Der Islam kennt zwar keine Heiligen, die zwischen dem Gläubigen und Allah vermitteln, aber das Volk in der islamischen Welt hat das immer anders emfunden.
Weil der Prophet Muhammad den Islam verkündete, wird er ganz besonders verehrt. Ebenso verehrt werden aber auch seine Gefährten, die ersten vier Kalifen Abu Bakr, Omar, Osman und Ali und Muhammads Gattin Chadidscha und ihre Tochter Fatima.
Vor der Ankunft der ersten Türken war das Gebiet der heutigen Türkei christlich. Die zur Religion des Islam übergetretene Bevölkerung bewahrte aber, was ihnen heilig war. So entstanden viele Stätten der Verehrung. Besonders bei den Sufis bekam die Bevölkerung Hilfe durch Heilige, die ihnen in den Nöten des Alltags beistanden. Der Heilige Georg verwandelte sich einfach in den muslimischen Hidrellez.
Fast jedes Istanbuler Wohnquartier besitzt sein eigenes Heiligengrab, mit einer turban-bekrönten osmanischen Grabstele, mit grünem Zaun und Grabstein. Auf der Mauer stehen Kerzen und manchmal steht dort auch eine Tafel, auf der die offizielle Religionsbehörde darauf hinweist, dass das Abbrennen von Kerzen an Heiligengräbern unislamisch ist.
Obwohl Heiligenverehrung und Personen- und Gräberkult im Islam eigentlich abgelehnt wird, sind Gräber frommer Männer und Frauen zu Pilgerstätten geworden. Unter ihnen waren bedeutende Mystiker und Mystikerinnen, welche die reine Gottesliebe predigten und sehr bescheiden lebten. Die Bezeichnung „Sufi“ soll auf ihr einfaches Wollgewand zurückgehen. Manche gründeten Sufi-Orden, wie jenen der „Tanzenden Derwische.
Maulana Rumi war einer der größten mystischen Dichter des Islam und gründete den Maulawi-Orden der tanzenden Derwische.
Seine größten Werke sind der Divan-e Schams, den er seinem mystischen Lehrmeister Schams-e Tabrizi widmete, das Masnavi, eine große epische Gedichtsammlung, und die metaphysischen Diskurse Fihi ma fihi.
Um sich mit Gott seelisch zu verbinden und in seiner Liebe aufzugehen, schrieb er Gebete, die auch gesungen wurden oder tanzte den wirbelnden Derwischtanz.
In Rumis Gedichten steht z. B. der Geliebte für die ewige Sehnsucht des Menschen und für das Transzendentale oder der Schmetterling, der an der Kerze verbrennt für das suchende, liebende Herz.

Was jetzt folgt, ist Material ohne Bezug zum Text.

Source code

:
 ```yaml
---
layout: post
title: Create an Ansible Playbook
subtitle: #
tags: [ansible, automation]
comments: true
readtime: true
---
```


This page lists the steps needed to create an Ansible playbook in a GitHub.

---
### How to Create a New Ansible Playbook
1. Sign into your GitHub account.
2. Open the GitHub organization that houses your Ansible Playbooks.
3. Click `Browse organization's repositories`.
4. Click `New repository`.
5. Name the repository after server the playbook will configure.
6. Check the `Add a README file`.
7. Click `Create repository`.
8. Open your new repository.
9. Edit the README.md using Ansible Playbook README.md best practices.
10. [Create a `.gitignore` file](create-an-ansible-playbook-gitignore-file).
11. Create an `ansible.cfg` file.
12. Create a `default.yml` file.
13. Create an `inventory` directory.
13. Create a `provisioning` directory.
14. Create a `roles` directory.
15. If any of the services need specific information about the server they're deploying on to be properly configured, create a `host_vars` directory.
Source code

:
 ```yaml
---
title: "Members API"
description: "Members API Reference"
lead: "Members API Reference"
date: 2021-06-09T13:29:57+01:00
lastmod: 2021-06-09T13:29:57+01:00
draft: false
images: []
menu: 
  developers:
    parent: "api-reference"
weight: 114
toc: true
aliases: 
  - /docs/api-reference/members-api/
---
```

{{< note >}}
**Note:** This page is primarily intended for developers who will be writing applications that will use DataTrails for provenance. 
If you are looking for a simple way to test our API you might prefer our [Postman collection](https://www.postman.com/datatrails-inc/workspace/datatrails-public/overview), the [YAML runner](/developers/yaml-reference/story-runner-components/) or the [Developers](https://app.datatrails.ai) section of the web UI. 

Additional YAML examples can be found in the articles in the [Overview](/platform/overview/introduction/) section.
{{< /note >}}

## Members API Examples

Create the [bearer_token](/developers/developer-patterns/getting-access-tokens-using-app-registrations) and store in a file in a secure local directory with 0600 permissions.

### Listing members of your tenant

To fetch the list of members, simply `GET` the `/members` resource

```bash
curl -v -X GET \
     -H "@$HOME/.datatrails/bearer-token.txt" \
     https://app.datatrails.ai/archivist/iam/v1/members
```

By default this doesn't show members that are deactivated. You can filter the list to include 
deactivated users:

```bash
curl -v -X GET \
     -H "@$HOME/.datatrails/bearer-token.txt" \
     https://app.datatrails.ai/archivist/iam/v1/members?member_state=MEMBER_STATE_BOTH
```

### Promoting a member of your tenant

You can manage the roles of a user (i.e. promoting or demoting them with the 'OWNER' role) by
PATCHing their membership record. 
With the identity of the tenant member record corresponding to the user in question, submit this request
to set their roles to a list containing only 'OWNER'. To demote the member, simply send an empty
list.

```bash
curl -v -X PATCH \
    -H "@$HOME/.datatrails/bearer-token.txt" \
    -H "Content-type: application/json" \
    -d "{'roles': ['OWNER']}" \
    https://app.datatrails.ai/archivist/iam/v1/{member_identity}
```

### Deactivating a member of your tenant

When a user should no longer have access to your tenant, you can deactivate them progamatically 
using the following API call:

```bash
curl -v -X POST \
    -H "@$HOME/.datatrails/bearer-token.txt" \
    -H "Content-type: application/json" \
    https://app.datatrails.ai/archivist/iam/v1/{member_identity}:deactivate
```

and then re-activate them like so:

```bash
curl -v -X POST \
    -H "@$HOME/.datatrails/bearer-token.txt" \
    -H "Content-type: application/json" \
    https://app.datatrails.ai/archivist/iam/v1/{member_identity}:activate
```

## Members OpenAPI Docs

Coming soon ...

Als ich dieses Gedicht in meinem Garten las, erhob sich um mich herum ein überirdischer Gesang:
Ich suchte am Kreuz der Christen, doch da war Er nicht;
Ich ging in den Tempel der Hindus und in die alten Pagoden,
doch nirgends fand ich eine Spur von Ihm.
Ich suchte auf Bergen und Tälern, doch
Weder in der Höhe noch in den Niederungen fand ich Ihn.
Ich ging zur Ka’ba nach Mekka, doch auch dort war Er nicht.
Ich fragte die Gelehrten und Philosophen,
doch Er war jenseits ihres Begreifens.
Da schaute ich in mein Herz, und dort,
an Seinem Wohnort, sah ich Ihn;
an keinem anderen Ort war Er zu finden.
(Juwelen persischer Weisheit)
Rabi’a von Basra geb. ca. 720 ist die berühmteste arabische Mystikerin. Sie hatte viele Schüler, unter ihnen den Mystiker Hasan al-Basri.
Einst ging sie mit einem Eimer Wasser und einer Fackel durch die Straßen von Basra und rief:
„Ich möchte Feuer ans Paradies legen und Wasser in die Hölle gießen, damit niemand mehr Gott aus Angst vor der Höllenstrafe oder in Erwartung paradiesischen Lohnes anbetet!“
Mit diesen Gedanken beeinflusste sie Generationen von Sufis und auch den türkischen Sufi Yunus Emre, ein volkstümlicher Sänger und Dichter des 13. und 14. Jh. Dieser wandernde Derwisch ist einer der wichtigsten Dichter der türkischen Geschichte. Für ihn war das Paradies eine Schlinge, um menschliche Herzen zu fangen. In seinen Liedern preist die gesamte Schöpfung ihren Schöpfer.
Er wurde in mehr als hundert anatolischen Dörfern geboren und starb 1320 und 1321, in mehreren anatolischen Orten, an denen es entsprechende Gedenkstätten gibt.